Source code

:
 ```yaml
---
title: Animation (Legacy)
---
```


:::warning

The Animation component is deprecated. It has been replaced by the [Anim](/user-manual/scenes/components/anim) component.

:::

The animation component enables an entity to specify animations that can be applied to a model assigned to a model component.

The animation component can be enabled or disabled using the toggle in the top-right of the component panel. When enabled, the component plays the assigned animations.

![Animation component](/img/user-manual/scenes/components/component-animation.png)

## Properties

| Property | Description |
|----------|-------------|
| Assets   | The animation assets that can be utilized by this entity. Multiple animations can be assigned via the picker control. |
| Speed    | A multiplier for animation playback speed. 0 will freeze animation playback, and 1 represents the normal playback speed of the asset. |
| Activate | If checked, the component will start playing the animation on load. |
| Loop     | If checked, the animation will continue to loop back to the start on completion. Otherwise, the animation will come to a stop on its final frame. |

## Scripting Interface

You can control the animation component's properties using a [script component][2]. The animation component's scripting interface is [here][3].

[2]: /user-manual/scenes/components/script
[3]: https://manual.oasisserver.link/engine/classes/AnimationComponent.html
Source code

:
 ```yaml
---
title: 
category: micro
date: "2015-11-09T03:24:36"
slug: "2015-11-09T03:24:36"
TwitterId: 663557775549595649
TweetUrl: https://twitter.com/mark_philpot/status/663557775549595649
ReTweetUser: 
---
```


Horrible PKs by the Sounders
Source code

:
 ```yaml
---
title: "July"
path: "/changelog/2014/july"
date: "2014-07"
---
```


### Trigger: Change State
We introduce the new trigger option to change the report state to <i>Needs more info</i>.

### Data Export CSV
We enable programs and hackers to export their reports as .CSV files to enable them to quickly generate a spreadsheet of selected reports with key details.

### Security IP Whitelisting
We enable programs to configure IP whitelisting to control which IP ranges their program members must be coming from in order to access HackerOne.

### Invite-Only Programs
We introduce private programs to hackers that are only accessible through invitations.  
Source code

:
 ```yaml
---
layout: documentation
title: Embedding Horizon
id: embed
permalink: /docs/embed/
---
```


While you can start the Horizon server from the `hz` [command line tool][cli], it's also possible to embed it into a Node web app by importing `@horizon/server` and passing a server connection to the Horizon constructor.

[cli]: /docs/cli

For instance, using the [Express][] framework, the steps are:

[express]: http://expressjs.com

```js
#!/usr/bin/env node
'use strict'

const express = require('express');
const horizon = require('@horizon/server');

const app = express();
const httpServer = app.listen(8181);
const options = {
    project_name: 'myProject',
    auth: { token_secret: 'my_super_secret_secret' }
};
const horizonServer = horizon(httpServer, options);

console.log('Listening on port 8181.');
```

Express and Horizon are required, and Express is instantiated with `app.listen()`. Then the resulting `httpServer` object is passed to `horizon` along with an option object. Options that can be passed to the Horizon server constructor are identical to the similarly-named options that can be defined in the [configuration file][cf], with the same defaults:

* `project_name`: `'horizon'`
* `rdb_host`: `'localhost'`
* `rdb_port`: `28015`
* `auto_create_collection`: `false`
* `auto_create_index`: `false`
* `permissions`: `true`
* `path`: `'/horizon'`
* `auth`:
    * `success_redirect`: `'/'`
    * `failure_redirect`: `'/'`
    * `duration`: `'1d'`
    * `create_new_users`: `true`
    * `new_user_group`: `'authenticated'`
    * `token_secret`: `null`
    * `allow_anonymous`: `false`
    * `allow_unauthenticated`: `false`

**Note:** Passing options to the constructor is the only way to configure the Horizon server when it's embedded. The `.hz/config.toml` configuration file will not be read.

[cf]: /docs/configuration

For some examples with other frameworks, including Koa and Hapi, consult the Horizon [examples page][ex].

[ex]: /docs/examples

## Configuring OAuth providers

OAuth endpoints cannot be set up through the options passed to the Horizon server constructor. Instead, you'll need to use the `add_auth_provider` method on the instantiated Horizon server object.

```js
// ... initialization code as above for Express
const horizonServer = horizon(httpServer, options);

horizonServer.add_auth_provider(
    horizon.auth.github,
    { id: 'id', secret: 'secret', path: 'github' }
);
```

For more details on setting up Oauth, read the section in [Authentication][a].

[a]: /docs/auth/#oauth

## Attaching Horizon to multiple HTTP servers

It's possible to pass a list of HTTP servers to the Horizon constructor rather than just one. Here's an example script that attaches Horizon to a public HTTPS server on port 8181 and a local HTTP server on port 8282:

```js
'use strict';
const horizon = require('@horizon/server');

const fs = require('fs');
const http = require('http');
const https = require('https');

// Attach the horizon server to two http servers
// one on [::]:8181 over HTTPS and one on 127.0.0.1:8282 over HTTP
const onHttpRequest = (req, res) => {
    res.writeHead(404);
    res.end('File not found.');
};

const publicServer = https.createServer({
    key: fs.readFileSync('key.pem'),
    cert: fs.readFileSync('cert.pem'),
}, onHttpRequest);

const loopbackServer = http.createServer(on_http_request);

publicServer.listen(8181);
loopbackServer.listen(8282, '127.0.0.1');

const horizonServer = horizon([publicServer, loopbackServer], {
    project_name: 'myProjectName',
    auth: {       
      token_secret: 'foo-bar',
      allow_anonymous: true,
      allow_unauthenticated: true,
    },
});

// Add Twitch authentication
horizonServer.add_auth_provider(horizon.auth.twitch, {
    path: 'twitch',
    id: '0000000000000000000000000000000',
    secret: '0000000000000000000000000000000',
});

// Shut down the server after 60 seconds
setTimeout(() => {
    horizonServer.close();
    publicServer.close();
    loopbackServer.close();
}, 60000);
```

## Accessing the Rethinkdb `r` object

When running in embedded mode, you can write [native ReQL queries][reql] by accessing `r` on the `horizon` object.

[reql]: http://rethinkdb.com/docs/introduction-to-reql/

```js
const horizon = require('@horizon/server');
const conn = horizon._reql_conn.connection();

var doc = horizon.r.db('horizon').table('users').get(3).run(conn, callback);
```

▸ **WHAT TO PRODUCE**: The string "true" marks the lines to return from the material. Copy each one.

▸ **WORKED SOLUTION**:
* `permissions`: `true`
    * `create_new_users`: `true`
      allow_anonymous: true,
      allow_unauthenticated: true,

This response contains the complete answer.